Laura has published on topics including the HPV vaccine, breastfeeding, contraception, and various aspects of the childbirth experience. Her dissertation explored the role of the patient-provider relationship in determining use of labor induction and cesarean delivery, and whether this relationship explains racial/ethnic and socioeconomic status disparities in procedure use. The first manuscript from her dissertation was published in October 2015 in Medical Care. Laura’s research interests have also been shaped by community engagement. She participated in a community-university research collaboration with a Twin Cities non-profit organization that provides culturally-appropriate doula care (non-medical labor support) to low-income women.
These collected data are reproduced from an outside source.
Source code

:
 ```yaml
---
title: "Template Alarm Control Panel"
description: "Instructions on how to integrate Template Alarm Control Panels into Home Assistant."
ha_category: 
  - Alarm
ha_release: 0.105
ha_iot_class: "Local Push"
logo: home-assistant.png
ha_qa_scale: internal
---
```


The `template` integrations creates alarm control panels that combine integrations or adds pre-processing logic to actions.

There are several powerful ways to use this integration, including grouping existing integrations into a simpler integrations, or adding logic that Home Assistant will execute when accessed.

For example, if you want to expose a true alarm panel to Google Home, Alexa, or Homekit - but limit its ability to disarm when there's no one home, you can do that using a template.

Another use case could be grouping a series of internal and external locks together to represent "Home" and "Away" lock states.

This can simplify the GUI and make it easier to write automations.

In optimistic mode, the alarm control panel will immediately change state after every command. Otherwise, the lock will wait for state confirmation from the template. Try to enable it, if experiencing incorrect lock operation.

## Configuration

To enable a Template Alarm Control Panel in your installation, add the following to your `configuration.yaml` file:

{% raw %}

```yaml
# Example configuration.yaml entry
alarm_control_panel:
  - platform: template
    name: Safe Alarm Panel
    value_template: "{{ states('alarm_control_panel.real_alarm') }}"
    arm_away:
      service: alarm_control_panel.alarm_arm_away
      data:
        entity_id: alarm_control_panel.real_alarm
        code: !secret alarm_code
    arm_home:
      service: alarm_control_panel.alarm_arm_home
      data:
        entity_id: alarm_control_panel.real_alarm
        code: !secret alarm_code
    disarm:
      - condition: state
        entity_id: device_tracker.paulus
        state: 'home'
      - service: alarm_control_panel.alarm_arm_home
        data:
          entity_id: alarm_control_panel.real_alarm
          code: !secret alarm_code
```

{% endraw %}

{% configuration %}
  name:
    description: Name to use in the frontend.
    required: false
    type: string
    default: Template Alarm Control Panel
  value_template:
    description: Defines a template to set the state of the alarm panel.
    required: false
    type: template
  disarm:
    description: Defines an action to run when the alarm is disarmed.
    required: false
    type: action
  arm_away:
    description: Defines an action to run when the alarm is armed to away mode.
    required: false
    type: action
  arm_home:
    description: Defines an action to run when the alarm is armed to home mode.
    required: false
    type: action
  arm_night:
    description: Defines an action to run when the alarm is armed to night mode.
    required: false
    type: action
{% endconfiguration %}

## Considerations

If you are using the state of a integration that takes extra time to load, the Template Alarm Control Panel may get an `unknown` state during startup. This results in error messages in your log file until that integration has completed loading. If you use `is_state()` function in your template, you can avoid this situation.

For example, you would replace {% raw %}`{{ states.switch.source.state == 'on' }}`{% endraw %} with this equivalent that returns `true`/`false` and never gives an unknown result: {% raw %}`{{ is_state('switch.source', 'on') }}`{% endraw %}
Publications stemming from this work influenced policy discussions in the Minnesota legislature, which resulted in legislation allowing Medicaid reimbursement for doula services.
In her work with the Collaborative, Laura hopes to build on existing partnerships between Sewanee and Yale faculty, the local community, and health-related organizations to explore experiences in the healthcare system in Southern Appalachia and generate information that can be used to enhance health and wellbeing. She is also excited to add to Sewanee’s health-related course offerings, with planned courses on health policy and the history and politics of American midwifery that pay particular attention to the context of Southern Appalachia.